If "magnitude" shows up in a line of the material, return that line.

[Start of section]

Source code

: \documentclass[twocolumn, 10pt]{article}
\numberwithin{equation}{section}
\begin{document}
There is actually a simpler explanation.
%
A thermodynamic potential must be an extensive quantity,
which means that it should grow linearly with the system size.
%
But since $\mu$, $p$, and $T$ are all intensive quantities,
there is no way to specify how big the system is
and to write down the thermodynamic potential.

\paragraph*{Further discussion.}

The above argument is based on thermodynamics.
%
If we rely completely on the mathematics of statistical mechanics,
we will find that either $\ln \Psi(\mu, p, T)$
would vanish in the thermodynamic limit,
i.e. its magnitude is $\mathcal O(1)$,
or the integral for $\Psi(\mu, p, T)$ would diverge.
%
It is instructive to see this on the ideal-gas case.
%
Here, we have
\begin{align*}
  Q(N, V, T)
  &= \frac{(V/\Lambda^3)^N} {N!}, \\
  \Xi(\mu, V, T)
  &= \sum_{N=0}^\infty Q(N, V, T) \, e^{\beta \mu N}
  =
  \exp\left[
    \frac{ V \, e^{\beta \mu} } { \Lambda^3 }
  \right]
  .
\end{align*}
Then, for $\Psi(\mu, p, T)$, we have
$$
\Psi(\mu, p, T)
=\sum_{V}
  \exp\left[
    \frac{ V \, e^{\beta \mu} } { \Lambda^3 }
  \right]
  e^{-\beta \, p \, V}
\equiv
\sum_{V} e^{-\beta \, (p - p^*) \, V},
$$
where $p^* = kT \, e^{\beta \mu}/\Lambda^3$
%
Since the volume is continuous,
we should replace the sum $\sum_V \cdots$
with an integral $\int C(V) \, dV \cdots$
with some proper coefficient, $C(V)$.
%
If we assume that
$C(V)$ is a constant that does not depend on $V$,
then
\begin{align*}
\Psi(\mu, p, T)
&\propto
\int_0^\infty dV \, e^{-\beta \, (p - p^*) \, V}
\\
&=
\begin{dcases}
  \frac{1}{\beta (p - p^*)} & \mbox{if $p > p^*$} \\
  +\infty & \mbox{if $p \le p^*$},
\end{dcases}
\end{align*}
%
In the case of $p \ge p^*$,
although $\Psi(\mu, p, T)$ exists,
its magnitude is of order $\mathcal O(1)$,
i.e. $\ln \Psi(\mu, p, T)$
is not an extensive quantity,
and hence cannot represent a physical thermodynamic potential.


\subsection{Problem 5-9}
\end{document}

[End of section]

SOLVED EXERCISE
i.e. its magnitude is $\mathcal O(1)$,
its magnitude is of order $\mathcal O(1)$,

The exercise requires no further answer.